I am pasting a post I wrote a year ago after discovering mongoid on hashrockets liveshow and beeing very excited yet disappointed by the idea mongoid is for hierarchy only…. The reason is I planning to write another one soon and want to expand a little on this one.
Lets take the canonical Book app. My Book app is very book centric, and for many good/bad reasons I do not want my books to be embedded in the Author class.
2 solutions :
- the SQLlike solution, where book has the reference author_id and Author is a seperate collection. The problem is you can’t do joins, so finding conditions with association (eg books where author.age > 18 )
- the Document Oriented solution, where the Author is embedded in Books. After all why not, you can live with that level of duplication if its just a name.
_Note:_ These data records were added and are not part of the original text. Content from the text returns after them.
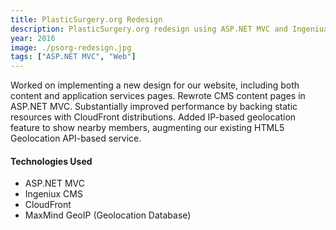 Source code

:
 ```yaml
---
title: PlasticSurgery.org Redesign
description: PlasticSurgery.org redesign using ASP.NET MVC and Ingeniux CMS.
year: 2016
image: ./psorg-redesign.jpg
tags: ["ASP.NET MVC", "Web"]
---
```


Worked on implementing a new design for our website, including both content and application services pages. Rewrote CMS content pages in ASP.NET MVC. Substantially improved performance by backing static resources with CloudFront distributions. Added IP-based geolocation feature to show nearby members, augmenting our existing HTML5 Geolocation API-based service.

#### Technologies Used

* ASP.NET MVC
* Ingeniux CMS
* CloudFront
* MaxMind GeoIP (Geolocation Database) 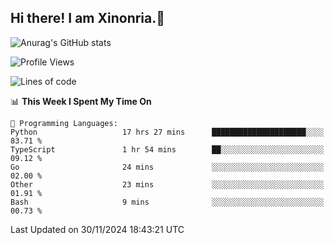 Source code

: ## Hi there! I am Xinonria.👋

![Anurag's GitHub stats](https://status-git-main-xinonrias-projects-f26540e3.vercel.app/api?username=xinonria)

<!--START_SECTION:waka-->
![Profile Views](http://img.shields.io/badge/Profile%20Views-40-blue)

![Lines of code](https://img.shields.io/badge/From%20Hello%20World%20I%27ve%20Written-871.0%20thousand%20lines%20of%20code-blue)

📊 **This Week I Spent My Time On** 

```text
💬 Programming Languages: 
Python                   17 hrs 27 mins      █████████████████████░░░░   83.71 % 
TypeScript               1 hr 54 mins        ██░░░░░░░░░░░░░░░░░░░░░░░   09.12 % 
Go                       24 mins             ░░░░░░░░░░░░░░░░░░░░░░░░░   02.00 % 
Other                    23 mins             ░░░░░░░░░░░░░░░░░░░░░░░░░   01.91 % 
Bash                     9 mins              ░░░░░░░░░░░░░░░░░░░░░░░░░   00.73 % 
```


 Last Updated on 30/11/2024 18:43:21 UTC
<!--END_SECTION:waka-->

<!--
**xinonria/xinonria** is a ✨ _special_ ✨ repository because its `README.md` (this file) appears on your GitHub profile.

Here are some ideas to get you started:

- 🔭 I’m currently working on ...
- 🌱 I’m currently learning ...
- 👯 I’m looking to collaborate on ...
- 🤔 I’m looking for help with ...
- 💬 Ask me about ...
- 📫 How to reach me: ...
- 😄 Pronouns: ...
- ⚡ Fun fact: ...
-->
But wait you want to add the Author’s bio, date of birth, and plenty more attributes… Yup Author really is a collection by itself, it can’t just be embedded or it becomes a consistency nightmare.
So from there one possible move is keep the SQL set of mind and do some caching : on top of author_id you add the field author_name and Book pulls out the Author#name on a before_save callback so its available as a condition on Book.find and for direct display in your index files.
But that is stupid. We’re still thinking like SQL junkies here, carefully denormalizing a little our data for performance… without the goodness of SQL! DocumentObject is half way through the SQL and the View, its like a show.erb file without the html tags plus all the power of Business Logic. It is not some poor Database intermediate pledging for a little content through complex ORMs asking you to
fullfill more queries before they indulge in providing it.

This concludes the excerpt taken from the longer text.